Revenue fell slightly by 0.6% to ¥4.5 billion (US$42 million) for the period, buoyed by a 2.1% increase in gross pay-ins to ¥18,993 million. The group also announced an operating profit of ¥252 million (US$2.4 million), having reported a loss of ¥146 million in the six months to 31 December 2016.
In its results announcement, Okura pointed to new laws issued by National Public Safety of Japan governing the operation of pachinko and pachislot machines, which came into effect on 1 February 2018 and further limit pay-out abilities.
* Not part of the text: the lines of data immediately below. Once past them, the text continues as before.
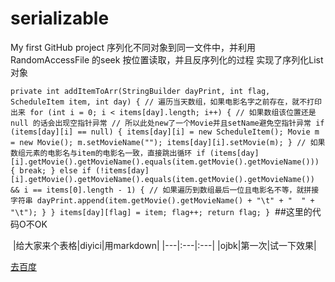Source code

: # serializable
My first GitHub project
序列化不同对象到同一文件中，并利用RandomAccessFile 的seek 按位置读取，并且反序列化的过程
实现了序列化List对象

`private int addItemToArr(StringBuilder dayPrint, int flag, ScheduleItem item, int day) {
		// 遍历当天数组，如果电影名字之前存在，就不打印出来
		for (int i = 0; i < items[day].length; i++) {
			// 如果数组该位置还是null 的话会出现空指针异常
			// 所以此处new了一个Movie并且setName避免空指针异常
			if (items[day][i] == null) {
				items[day][i] = new ScheduleItem();
				Movie m = new Movie();
				m.setMovieName("");
				items[day][i].setMovie(m);
			}
			// 如果数组元素的电影名与item的电影名一致，直接跳出循环
			if (items[day][i].getMovie().getMovieName().equals(item.getMovie().getMovieName())) {
				break;
			} else if (!items[day][i].getMovie().getMovieName().equals(item.getMovie().getMovieName())
					&& i == items[0].length - 1) {
				// 如果遍历到数组最后一位且电影名不等，就拼接字符串
				dayPrint.append(item.getMovie().getMovieName() + "\t" + "  " + "\t");
			}
		}
		items[day][flag] = item;
		flag++;
		return flag;
	}`
  ##这里的代码O不OK
  
  |给大家来个表格|diyici|用markdown|
  |---|:---|:---|
  |ojbk|第一次|试一下效果|
  
 [去百度](http://www.baidu.com/)
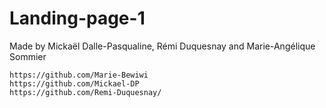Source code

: # Landing-page-1
Made by Mickaël Dalle-Pasqualine, Rémi Duquesnay and Marie-Angélique Sommier

	https://github.com/Marie-Bewiwi
	https://github.com/Mickael-DP
	https://github.com/Remi-Duquesnay/
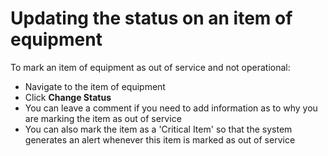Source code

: # Updating the status on an item of equipment

To mark an item of equipment as out of service and not operational:

* Navigate to the item of equipment
* Click **Change Status**
* You can leave a comment if you need to add information as to why you are marking the item as out of service
* You can also mark the item as a 'Critical Item' so that the system generates an alert whenever this item is marked as out of service

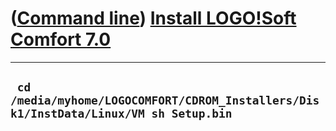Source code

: 














([Command line](Cl.htm)) [Install LOGO!Soft Comfort 7.0](ClInstallLogoSoftComfort.htm)
======================================================================================











  ---------------------------------------------------------------------------------------
  ` cd /media/myhome/LOGOCOMFORT/CDROM_Installers/Disk1/InstData/Linux/VM sh Setup.bin`
  ---------------------------------------------------------------------------------------



















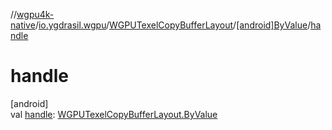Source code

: //[wgpu4k-native](../../../../index.md)/[io.ygdrasil.wgpu](../../index.md)/[WGPUTexelCopyBufferLayout](../index.md)/[[android]ByValue](index.md)/[handle](handle.md)

# handle

[android]\
val [handle](handle.md): [WGPUTexelCopyBufferLayout.ByValue](../../../io.ygdrasil.wgpu.android/-w-g-p-u-texel-copy-buffer-layout/-by-value/index.md)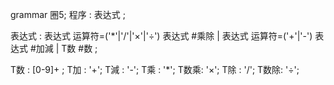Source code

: grammar 圈5;
程序
: 表达式
;

表达式
: 表达式 运算符=('*'|'/'|'×'|'÷') 表达式 	#乘除
| 表达式 运算符=('+'|'-') 表达式 		#加減
| T数					#数
;

T数
: [0-9]+
;
T加 : '+';
T減 : '-';
T乘 : '*';
T数乘: '×';
T除 : '/';
T数除: '÷';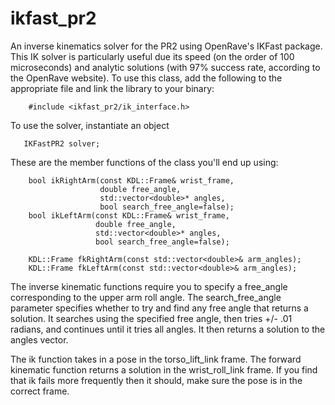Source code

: ikfast_pr2
==========

An inverse kinematics solver for the PR2 using OpenRave's IKFast package. This IK solver is particularly useful due its speed (on the order of 100 microseconds) and analytic solutions (with 97% success rate, according to the OpenRave website). To use this class, add the following to the appropriate file and link the library to your binary: 

        #include <ikfast_pr2/ik_interface.h>

To use the solver, instantiate an object

       IKFastPR2 solver;

These are the member functions of the class you'll end up using:

        bool ikRightArm(const KDL::Frame& wrist_frame,
                        double free_angle,
                        std::vector<double>* angles,
                        bool search_free_angle=false);
        bool ikLeftArm(const KDL::Frame& wrist_frame,
                       double free_angle,
                       std::vector<double>* angles,
                       bool search_free_angle=false);

        KDL::Frame fkRightArm(const std::vector<double>& arm_angles);
        KDL::Frame fkLeftArm(const std::vector<double>& arm_angles);

The inverse kinematic functions require you to specify a free_angle corresponding to the upper arm roll angle. The search_free_angle parameter specifies whether to try and find any free angle that returns a solution. It searches using the specified free angle, then tries +/- .01 radians, and continues until it tries all angles. It then returns a solution to the angles vector.

The ik function takes in a pose in the torso_lift_link frame. The forward kinematic function returns a solution in the wrist_roll_link frame. If you find that ik fails more frequently then it should, make sure the pose is in the correct frame.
In response, Okura said that since August 2017 it has “begun adjusting its business strategies to increase the proportion of high playing costs machines at strategically selected halls to maintain customer traffic, where customers prefer playing with machines with a higher gaming element.
“For instance, our group installed a higher proportion of high playing costs machines in our new hall, Big Apple Dejima, in Nagasaki to enhance customer traffic in the long run.
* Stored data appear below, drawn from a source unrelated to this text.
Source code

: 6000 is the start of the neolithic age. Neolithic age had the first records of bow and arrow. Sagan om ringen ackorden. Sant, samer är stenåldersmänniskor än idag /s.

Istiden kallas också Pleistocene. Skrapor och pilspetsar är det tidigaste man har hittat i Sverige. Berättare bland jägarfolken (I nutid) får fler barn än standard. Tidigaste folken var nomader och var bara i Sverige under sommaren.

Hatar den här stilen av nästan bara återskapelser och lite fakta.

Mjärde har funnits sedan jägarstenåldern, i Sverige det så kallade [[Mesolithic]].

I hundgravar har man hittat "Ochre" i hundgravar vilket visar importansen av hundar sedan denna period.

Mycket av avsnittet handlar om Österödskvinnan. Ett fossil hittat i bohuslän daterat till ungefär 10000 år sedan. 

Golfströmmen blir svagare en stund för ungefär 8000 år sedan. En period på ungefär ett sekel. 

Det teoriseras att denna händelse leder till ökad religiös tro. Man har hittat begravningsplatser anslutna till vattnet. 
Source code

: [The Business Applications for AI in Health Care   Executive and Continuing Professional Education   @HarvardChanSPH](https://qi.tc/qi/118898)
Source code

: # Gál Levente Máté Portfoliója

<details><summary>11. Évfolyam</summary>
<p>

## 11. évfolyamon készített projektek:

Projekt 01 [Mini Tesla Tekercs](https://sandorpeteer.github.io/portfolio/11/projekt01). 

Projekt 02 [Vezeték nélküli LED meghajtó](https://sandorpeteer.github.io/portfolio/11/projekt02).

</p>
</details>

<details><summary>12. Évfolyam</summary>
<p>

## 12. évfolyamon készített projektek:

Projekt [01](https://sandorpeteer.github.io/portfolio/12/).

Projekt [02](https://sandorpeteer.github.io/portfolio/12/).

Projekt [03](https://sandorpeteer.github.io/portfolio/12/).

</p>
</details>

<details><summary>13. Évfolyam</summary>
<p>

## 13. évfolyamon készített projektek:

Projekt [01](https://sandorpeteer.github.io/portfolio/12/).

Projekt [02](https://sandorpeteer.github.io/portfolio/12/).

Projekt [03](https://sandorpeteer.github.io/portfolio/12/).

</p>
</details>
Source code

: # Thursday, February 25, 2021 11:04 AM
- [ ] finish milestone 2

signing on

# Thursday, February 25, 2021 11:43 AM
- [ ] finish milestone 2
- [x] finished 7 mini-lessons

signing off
“We aim to maintain our high market share in the market by adjusting the ratio of high playing cost machines and low playing cost machines from time to time depending on the market conditions.”
Okura said it was continuing to review the performance of the 19 pachinko halls it operates nationwide, noting that profitability in Tokyo was down due to increased competition but that those in Nagasaki had “on an overall basis demonstrated more promising performance.”
Nevertheless, the company reiterated its intention to expand by acquiring pachinko halls from smaller operators who lack the assets to constantly replace their machines to keep up with current trends.
“The expenses in relation to machine replacement are burdensome for small-sized pachinko hall operators operating less than 15 halls as most of these halls do not have the financial resources to enable frequent machine replacement,” Okura said. “Thus the pachinko industry remains relatively favorable for mid-sized pachinko hall operators operating 15 to 19 halls and large-sized pachinko hall operators operating 20 halls or more as they may further develop their business by absorbing the market share of small-sized pachinko hall operators. We are optimistic that we can continue to tap into the potential acquisition opportunities of small-sized pachinko hall operators to achieve economies of scale in operations.”
Okura operates pachinko halls under the Big Apple, K’s Plaza, Big Apple.YOUPARK and Monaco brands.